Food security monitoring conducted by the Food Security and Livelihoods Cluster in February reveals a precarious food security situation along the border states of Greater Bahr el Ghazal, Warrap, Unity and Upper Nile. Recent escalating military activities along border areas with Sudan could displace and disrupt the livelihoods of 10-40 per cent of resident populations, according to the Cluster. These activities will curtail the flow of food and non-food supplies from Sudan, exacerbating food scarcity and increasing market prices, thereby worsening food insecurity. As a result, the number of severely food insecure people could increase. Partners are concerned that current caseloads could increase by at least 50 per cent along the border areas.
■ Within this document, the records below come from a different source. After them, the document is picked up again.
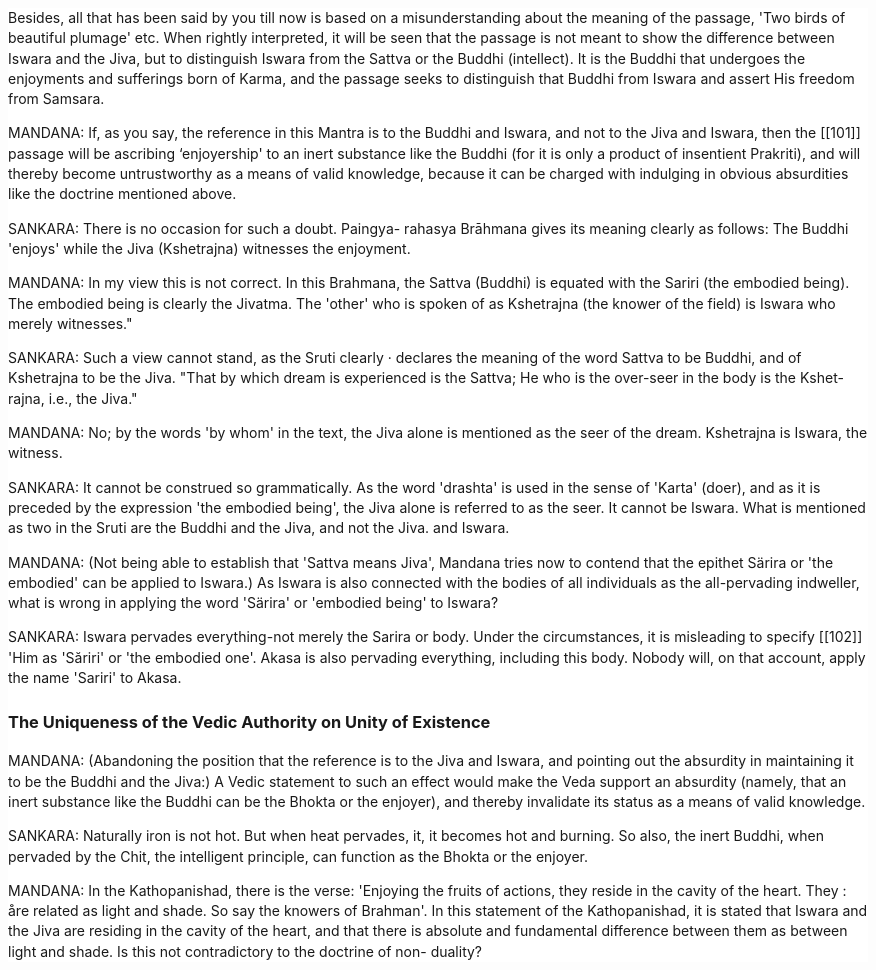 Besides, all that has been said by you till now is based on a misunderstanding about the meaning of the passage, 'Two birds of beautiful plumage' etc. When rightly interpreted, it will be seen that the passage is not meant to show the difference between Iswara and the Jiva, but to distinguish Iswara from the Sattva or the Buddhi (intellect). It is the Buddhi that undergoes the enjoyments and sufferings born of Karma, and the passage seeks to distinguish that Buddhi from Iswara and assert His freedom from Samsara. 

MANDANA: If, as you say, the reference in this Mantra is to the Buddhi and Iswara, and not to the Jiva and Iswara, then the [[101]] passage will be ascribing ‘enjoyership' to an inert substance like the Buddhi (for it is only a product of insentient Prakriti), and will thereby become untrustworthy as a means of valid knowledge, because it can be charged with indulging in obvious absurdities like the doctrine mentioned above. 

SANKARA: There is no occasion for such a doubt. Paingya- rahasya Brāhmana gives its meaning clearly as follows: The Buddhi 'enjoys' while the Jiva (Kshetrajna) witnesses the enjoyment. 

MANDANA: In my view this is not correct. In this Brahmana, the Sattva (Buddhi) is equated with the Sariri (the embodied being). The embodied being is clearly the Jivatma. The 'other' who is spoken of as Kshetrajna (the knower of the field) is Iswara who merely witnesses." 

SANKARA: Such a view cannot stand, as the Sruti clearly · declares the meaning of the word Sattva to be Buddhi, and of Kshetrajna to be the Jiva. "That by which dream is experienced is the Sattva; He who is the over-seer in the body is the Kshet- rajna, i.e., the Jiva." 

MANDANA: No; by the words 'by whom' in the text, the Jiva alone is mentioned as the seer of the dream. Kshetrajna is Iswara, the witness. 

SANKARA: It cannot be construed so grammatically. As the word 'drashta' is used in the sense of 'Karta' (doer), and as it is preceded by the expression 'the embodied being', the Jiva alone is referred to as the seer. It cannot be Iswara. What is mentioned as two in the Sruti are the Buddhi and the Jiva, and not the Jiva. and Iswara. 

MANDANA: (Not being able to establish that 'Sattva means Jiva', Mandana tries now to contend that the epithet Särira or 'the embodied' can be applied to Iswara.) As Iswara is also connected with the bodies of all individuals as the all-pervading indweller, what is wrong in applying the word 'Särira' or 'embodied being' to Iswara? 

SANKARA: Iswara pervades everything-not merely the Sarira or body. Under the circumstances, it is misleading to specify [[102]] 'Him as 'Săriri' or 'the embodied one'. Akasa is also pervading everything, including this body. Nobody will, on that account, apply the name 'Sariri' to Akasa. 

### The Uniqueness of the Vedic Authority on Unity of Existence 

MANDANA: (Abandoning the position that the reference is to the Jiva and Iswara, and pointing out the absurdity in maintaining it to be the Buddhi and the Jiva:) A Vedic statement to such an effect would make the Veda support an absurdity (namely, that an inert substance like the Buddhi can be the Bhokta or the enjoyer), and thereby invalidate its status as a means of valid knowledge. 

SANKARA: Naturally iron is not hot. But when heat pervades, it, it becomes hot and burning. So also, the inert Buddhi, when pervaded by the Chit, the intelligent principle, can function as the Bhokta or the enjoyer. 

MANDANA: In the Kathopanishad, there is the verse: 'Enjoying the fruits of actions, they reside in the cavity of the heart. They : åre related as light and shade. So say the knowers of Brahman'. In this statement of the Kathopanishad, it is stated that Iswara and the Jiva are residing in the cavity of the heart, and that there is absolute and fundamental difference between them as between light and shade. Is this not contradictory to the doctrine of non- duality? 
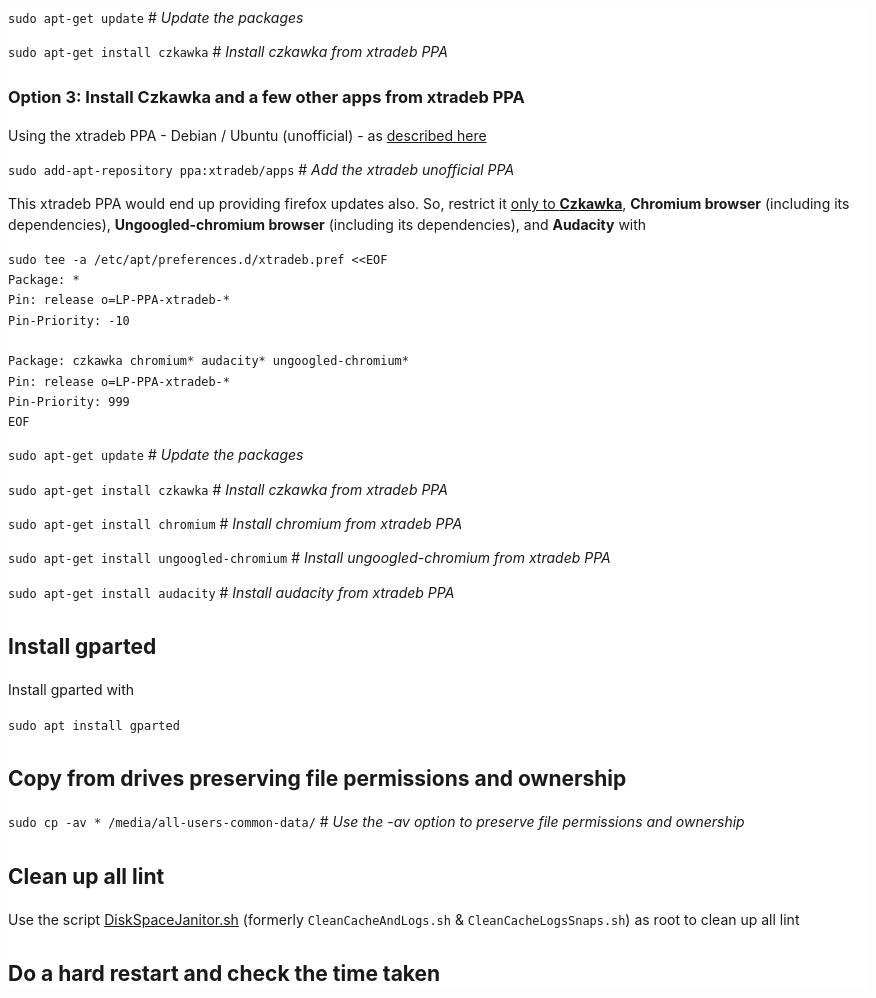 `sudo apt-get update` # *Update the packages*

`sudo apt-get install czkawka` # *Install czkawka from xtradeb PPA*

### Option 3: Install Czkawka and a few other apps from xtradeb PPA
Using the xtradeb PPA - Debian / Ubuntu (unofficial) - as [described here](https://qarmin.github.io/czkawka/instructions/Installation.html)

`sudo add-apt-repository ppa:xtradeb/apps` # *Add the xtradeb unofficial PPA*  

This xtradeb PPA would end up providing firefox updates also. So, restrict it [only to **Czkawka**](https://xtradeb.net/wiki/how-to-restrict-which-applications-are-available-to-install/), **Chromium browser** (including its dependencies), **Ungoogled-chromium browser** (including its dependencies), and **Audacity** with

```
sudo tee -a /etc/apt/preferences.d/xtradeb.pref <<EOF
Package: *
Pin: release o=LP-PPA-xtradeb-*
Pin-Priority: -10

Package: czkawka chromium* audacity* ungoogled-chromium*
Pin: release o=LP-PPA-xtradeb-*
Pin-Priority: 999
EOF
```
`sudo apt-get update` # *Update the packages*

`sudo apt-get install czkawka` # *Install czkawka from xtradeb PPA*

`sudo apt-get install chromium` # *Install chromium from xtradeb PPA*

`sudo apt-get install ungoogled-chromium` # *Install ungoogled-chromium from xtradeb PPA*

`sudo apt-get install audacity` # *Install audacity from xtradeb PPA*

## Install gparted
Install gparted with

`sudo apt install gparted`

## Copy from drives preserving file permissions and ownership

`sudo cp -av * /media/all-users-common-data/` # *Use the -av option to preserve file permissions and ownership*

## Clean up all lint
Use the script [DiskSpaceJanitor.sh](DiskSpaceJanitor.sh) (formerly `CleanCacheAndLogs.sh` & `CleanCacheLogsSnaps.sh`) as root to clean up all lint

## Do a hard restart and check the time taken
Humanitarian relief continues to people displaced from Abyei

The security situation in Abyei remains relatively calm, following a recent build-up of non-UN armed forces in the area. While troop numbers have reportedly now reduced, some 1,000 non-UN military personnel are still said to be present on the ground, according to the African Union. The movement of troops hampers the return of over 110,000 people displaced from the area. Only some 5,200 people have so far returned since fighting broke out in May 2011, according to the UN peacekeeping mission (UNISFA). As the rainy season is fast approaching, it may be unlikely that large scale returns will be possible before October at the earliest.
Humanitarian partners registered 1,120 people displaced in Rumaner in Abyei, who fled recent bombing in Unity State’s Abiemnhom. Nutritional screening and distribution of non-food item kits is ongoing. Humanitarian aid also continues to people displaced from Abyei in Agok and other areas in South Sudan. So far in April, 41,200 people have been provided with food in Warrap, Northern and Western Bahr-el-Ghazal states. Material to construct three rub halls was delivered to Agok during the week. There are plans to construct eight storage facilities to support the prepositioning of food before the rains start. In Agok, partners continued to carry out regular protection assessments in order to prepare a list of vulnerable and disabled persons who were missed out during the recently completed registration process in Agok and surrounding villages. Twenty community-based child protection networks are fully functional in Agok and surrounding area, and routine meetings are being held to strengthen the protective environment in the respective villages. Eleven child-friendly spaces in Agok and surroundings are also fully functional, benefitting over 2,000 children.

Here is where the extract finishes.